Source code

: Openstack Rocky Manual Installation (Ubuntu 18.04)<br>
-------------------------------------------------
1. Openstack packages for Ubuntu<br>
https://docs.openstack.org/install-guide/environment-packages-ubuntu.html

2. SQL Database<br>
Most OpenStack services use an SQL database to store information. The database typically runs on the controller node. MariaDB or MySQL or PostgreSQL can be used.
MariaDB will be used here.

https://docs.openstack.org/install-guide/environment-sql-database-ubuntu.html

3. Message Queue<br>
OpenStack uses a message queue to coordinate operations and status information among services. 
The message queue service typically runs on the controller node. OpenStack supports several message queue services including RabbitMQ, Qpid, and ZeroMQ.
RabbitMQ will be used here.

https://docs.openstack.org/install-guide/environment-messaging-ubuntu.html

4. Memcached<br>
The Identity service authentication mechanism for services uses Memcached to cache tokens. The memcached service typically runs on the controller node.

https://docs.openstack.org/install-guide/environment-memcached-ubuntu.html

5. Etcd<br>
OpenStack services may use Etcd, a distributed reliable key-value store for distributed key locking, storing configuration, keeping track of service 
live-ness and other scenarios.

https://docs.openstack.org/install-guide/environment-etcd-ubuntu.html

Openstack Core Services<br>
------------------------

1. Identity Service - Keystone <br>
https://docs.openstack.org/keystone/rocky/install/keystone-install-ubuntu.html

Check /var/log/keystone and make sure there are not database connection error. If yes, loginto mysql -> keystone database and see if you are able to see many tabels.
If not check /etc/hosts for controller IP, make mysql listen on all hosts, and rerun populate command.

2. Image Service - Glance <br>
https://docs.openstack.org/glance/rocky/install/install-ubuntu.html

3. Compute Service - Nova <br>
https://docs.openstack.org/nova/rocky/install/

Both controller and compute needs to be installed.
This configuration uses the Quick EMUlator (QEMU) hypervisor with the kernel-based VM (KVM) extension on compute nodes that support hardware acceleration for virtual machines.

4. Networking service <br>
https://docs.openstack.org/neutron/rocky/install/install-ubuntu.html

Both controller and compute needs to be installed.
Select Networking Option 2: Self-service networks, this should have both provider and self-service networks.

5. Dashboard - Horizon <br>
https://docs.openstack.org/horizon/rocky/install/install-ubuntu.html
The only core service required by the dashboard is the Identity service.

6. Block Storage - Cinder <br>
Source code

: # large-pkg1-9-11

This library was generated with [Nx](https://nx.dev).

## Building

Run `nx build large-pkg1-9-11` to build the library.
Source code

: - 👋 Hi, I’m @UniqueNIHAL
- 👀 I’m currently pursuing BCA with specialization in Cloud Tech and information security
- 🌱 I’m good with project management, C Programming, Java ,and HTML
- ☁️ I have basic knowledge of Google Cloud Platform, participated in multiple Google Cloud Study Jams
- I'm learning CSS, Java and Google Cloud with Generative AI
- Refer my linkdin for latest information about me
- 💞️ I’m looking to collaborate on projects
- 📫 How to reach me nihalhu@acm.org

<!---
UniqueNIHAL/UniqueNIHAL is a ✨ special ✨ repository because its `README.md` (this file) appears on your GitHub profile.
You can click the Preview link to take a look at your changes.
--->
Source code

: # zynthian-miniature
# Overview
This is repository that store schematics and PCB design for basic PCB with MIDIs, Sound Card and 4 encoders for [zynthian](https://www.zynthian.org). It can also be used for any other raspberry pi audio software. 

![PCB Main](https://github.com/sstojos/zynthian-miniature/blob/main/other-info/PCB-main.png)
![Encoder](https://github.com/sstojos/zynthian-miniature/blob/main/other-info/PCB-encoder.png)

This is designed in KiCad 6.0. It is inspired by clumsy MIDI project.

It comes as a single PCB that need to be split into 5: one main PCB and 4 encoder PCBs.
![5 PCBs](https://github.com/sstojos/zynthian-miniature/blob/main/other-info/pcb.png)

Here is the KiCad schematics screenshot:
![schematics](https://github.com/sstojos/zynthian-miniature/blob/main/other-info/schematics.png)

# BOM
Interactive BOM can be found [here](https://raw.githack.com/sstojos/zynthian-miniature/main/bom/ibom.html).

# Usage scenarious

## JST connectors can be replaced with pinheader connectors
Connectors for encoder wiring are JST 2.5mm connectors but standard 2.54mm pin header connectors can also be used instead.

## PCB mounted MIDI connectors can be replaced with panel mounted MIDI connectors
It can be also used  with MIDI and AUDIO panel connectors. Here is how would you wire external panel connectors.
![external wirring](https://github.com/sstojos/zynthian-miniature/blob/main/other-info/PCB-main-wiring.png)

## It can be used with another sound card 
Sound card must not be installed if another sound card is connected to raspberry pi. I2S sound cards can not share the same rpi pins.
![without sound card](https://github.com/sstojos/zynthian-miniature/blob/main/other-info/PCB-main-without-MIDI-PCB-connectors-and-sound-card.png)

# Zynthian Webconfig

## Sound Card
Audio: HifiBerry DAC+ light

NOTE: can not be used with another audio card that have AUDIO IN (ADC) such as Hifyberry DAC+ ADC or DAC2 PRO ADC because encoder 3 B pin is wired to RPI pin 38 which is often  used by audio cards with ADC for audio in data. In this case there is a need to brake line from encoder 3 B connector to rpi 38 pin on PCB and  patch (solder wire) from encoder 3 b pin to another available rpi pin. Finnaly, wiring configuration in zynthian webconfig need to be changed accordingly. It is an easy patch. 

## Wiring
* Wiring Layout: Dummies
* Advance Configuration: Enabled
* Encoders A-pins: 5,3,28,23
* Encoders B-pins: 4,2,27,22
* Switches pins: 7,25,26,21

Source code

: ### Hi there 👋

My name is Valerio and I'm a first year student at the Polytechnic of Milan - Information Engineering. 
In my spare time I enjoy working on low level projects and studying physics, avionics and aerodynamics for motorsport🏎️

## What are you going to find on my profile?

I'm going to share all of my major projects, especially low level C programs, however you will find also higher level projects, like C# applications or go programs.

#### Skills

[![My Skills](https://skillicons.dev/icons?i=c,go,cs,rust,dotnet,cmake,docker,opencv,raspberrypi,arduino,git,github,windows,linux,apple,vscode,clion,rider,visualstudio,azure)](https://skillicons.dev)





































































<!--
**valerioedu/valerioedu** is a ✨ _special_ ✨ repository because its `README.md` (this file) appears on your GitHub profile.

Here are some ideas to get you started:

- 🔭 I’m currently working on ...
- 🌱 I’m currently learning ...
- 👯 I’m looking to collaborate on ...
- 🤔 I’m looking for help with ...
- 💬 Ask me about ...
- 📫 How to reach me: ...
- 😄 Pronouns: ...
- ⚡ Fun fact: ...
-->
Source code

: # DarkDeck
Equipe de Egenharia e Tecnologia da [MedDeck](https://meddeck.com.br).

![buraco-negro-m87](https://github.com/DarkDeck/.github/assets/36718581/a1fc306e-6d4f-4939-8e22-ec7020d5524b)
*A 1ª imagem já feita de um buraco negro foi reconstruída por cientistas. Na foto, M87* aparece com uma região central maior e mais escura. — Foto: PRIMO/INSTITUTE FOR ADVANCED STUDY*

● Exercise requirements
Every entry must appear in the answer, reproduced exactly.

● Answer to this exercise
Source code

: Openstack Rocky Manual Installation (Ubuntu 18.04)<br>
-------------------------------------------------
1. Openstack packages for Ubuntu<br>
https://docs.openstack.org/install-guide/environment-packages-ubuntu.html

2. SQL Database<br>
Most OpenStack services use an SQL database to store information. The database typically runs on the controller node. MariaDB or MySQL or PostgreSQL can be used.
MariaDB will be used here.

https://docs.openstack.org/install-guide/environment-sql-database-ubuntu.html

3. Message Queue<br>
OpenStack uses a message queue to coordinate operations and status information among services. 
The message queue service typically runs on the controller node. OpenStack supports several message queue services including RabbitMQ, Qpid, and ZeroMQ.
RabbitMQ will be used here.

https://docs.openstack.org/install-guide/environment-messaging-ubuntu.html

4. Memcached<br>
The Identity service authentication mechanism for services uses Memcached to cache tokens. The memcached service typically runs on the controller node.

https://docs.openstack.org/install-guide/environment-memcached-ubuntu.html

5. Etcd<br>
OpenStack services may use Etcd, a distributed reliable key-value store for distributed key locking, storing configuration, keeping track of service 
live-ness and other scenarios.

https://docs.openstack.org/install-guide/environment-etcd-ubuntu.html

Openstack Core Services<br>
------------------------

1. Identity Service - Keystone <br>
https://docs.openstack.org/keystone/rocky/install/keystone-install-ubuntu.html

Check /var/log/keystone and make sure there are not database connection error. If yes, loginto mysql -> keystone database and see if you are able to see many tabels.
If not check /etc/hosts for controller IP, make mysql listen on all hosts, and rerun populate command.

2. Image Service - Glance <br>
https://docs.openstack.org/glance/rocky/install/install-ubuntu.html

3. Compute Service - Nova <br>
https://docs.openstack.org/nova/rocky/install/

Both controller and compute needs to be installed.
This configuration uses the Quick EMUlator (QEMU) hypervisor with the kernel-based VM (KVM) extension on compute nodes that support hardware acceleration for virtual machines.

4. Networking service <br>
https://docs.openstack.org/neutron/rocky/install/install-ubuntu.html

Both controller and compute needs to be installed.
Select Networking Option 2: Self-service networks, this should have both provider and self-service networks.

5. Dashboard - Horizon <br>
https://docs.openstack.org/horizon/rocky/install/install-ubuntu.html
The only core service required by the dashboard is the Identity service.

6. Block Storage - Cinder <br>
Source code

: # large-pkg1-9-11

This library was generated with [Nx](https://nx.dev).

## Building

Run `nx build large-pkg1-9-11` to build the library.
Source code

: - 👋 Hi, I’m @UniqueNIHAL
- 👀 I’m currently pursuing BCA with specialization in Cloud Tech and information security
- 🌱 I’m good with project management, C Programming, Java ,and HTML
- ☁️ I have basic knowledge of Google Cloud Platform, participated in multiple Google Cloud Study Jams
- I'm learning CSS, Java and Google Cloud with Generative AI
- Refer my linkdin for latest information about me
- 💞️ I’m looking to collaborate on projects
- 📫 How to reach me nihalhu@acm.org

<!---
UniqueNIHAL/UniqueNIHAL is a ✨ special ✨ repository because its `README.md` (this file) appears on your GitHub profile.
You can click the Preview link to take a look at your changes.
--->
Source code

: # zynthian-miniature
# Overview
This is repository that store schematics and PCB design for basic PCB with MIDIs, Sound Card and 4 encoders for [zynthian](https://www.zynthian.org). It can also be used for any other raspberry pi audio software. 

![PCB Main](https://github.com/sstojos/zynthian-miniature/blob/main/other-info/PCB-main.png)
![Encoder](https://github.com/sstojos/zynthian-miniature/blob/main/other-info/PCB-encoder.png)

This is designed in KiCad 6.0. It is inspired by clumsy MIDI project.

It comes as a single PCB that need to be split into 5: one main PCB and 4 encoder PCBs.
![5 PCBs](https://github.com/sstojos/zynthian-miniature/blob/main/other-info/pcb.png)

Here is the KiCad schematics screenshot:
![schematics](https://github.com/sstojos/zynthian-miniature/blob/main/other-info/schematics.png)

# BOM
Interactive BOM can be found [here](https://raw.githack.com/sstojos/zynthian-miniature/main/bom/ibom.html).

# Usage scenarious

## JST connectors can be replaced with pinheader connectors
Connectors for encoder wiring are JST 2.5mm connectors but standard 2.54mm pin header connectors can also be used instead.

## PCB mounted MIDI connectors can be replaced with panel mounted MIDI connectors
It can be also used  with MIDI and AUDIO panel connectors. Here is how would you wire external panel connectors.
![external wirring](https://github.com/sstojos/zynthian-miniature/blob/main/other-info/PCB-main-wiring.png)

## It can be used with another sound card 
Sound card must not be installed if another sound card is connected to raspberry pi. I2S sound cards can not share the same rpi pins.
![without sound card](https://github.com/sstojos/zynthian-miniature/blob/main/other-info/PCB-main-without-MIDI-PCB-connectors-and-sound-card.png)

# Zynthian Webconfig

## Sound Card
Audio: HifiBerry DAC+ light

NOTE: can not be used with another audio card that have AUDIO IN (ADC) such as Hifyberry DAC+ ADC or DAC2 PRO ADC because encoder 3 B pin is wired to RPI pin 38 which is often  used by audio cards with ADC for audio in data. In this case there is a need to brake line from encoder 3 B connector to rpi 38 pin on PCB and  patch (solder wire) from encoder 3 b pin to another available rpi pin. Finnaly, wiring configuration in zynthian webconfig need to be changed accordingly. It is an easy patch. 

## Wiring
* Wiring Layout: Dummies
* Advance Configuration: Enabled
* Encoders A-pins: 5,3,28,23
* Encoders B-pins: 4,2,27,22
* Switches pins: 7,25,26,21

Source code

: ### Hi there 👋

My name is Valerio and I'm a first year student at the Polytechnic of Milan - Information Engineering. 
In my spare time I enjoy working on low level projects and studying physics, avionics and aerodynamics for motorsport🏎️

## What are you going to find on my profile?

I'm going to share all of my major projects, especially low level C programs, however you will find also higher level projects, like C# applications or go programs.

#### Skills

[![My Skills](https://skillicons.dev/icons?i=c,go,cs,rust,dotnet,cmake,docker,opencv,raspberrypi,arduino,git,github,windows,linux,apple,vscode,clion,rider,visualstudio,azure)](https://skillicons.dev)





































































<!--
**valerioedu/valerioedu** is a ✨ _special_ ✨ repository because its `README.md` (this file) appears on your GitHub profile.

Here are some ideas to get you started:

- 🔭 I’m currently working on ...
- 🌱 I’m currently learning ...
- 👯 I’m looking to collaborate on ...
- 🤔 I’m looking for help with ...
- 💬 Ask me about ...
- 📫 How to reach me: ...
- 😄 Pronouns: ...
- ⚡ Fun fact: ...
-->
Source code

: # DarkDeck
Equipe de Egenharia e Tecnologia da [MedDeck](https://meddeck.com.br).

![buraco-negro-m87](https://github.com/DarkDeck/.github/assets/36718581/a1fc306e-6d4f-4939-8e22-ec7020d5524b)
*A 1ª imagem já feita de um buraco negro foi reconstruída por cientistas. Na foto, M87* aparece com uma região central maior e mais escura. — Foto: PRIMO/INSTITUTE FOR ADVANCED STUDY*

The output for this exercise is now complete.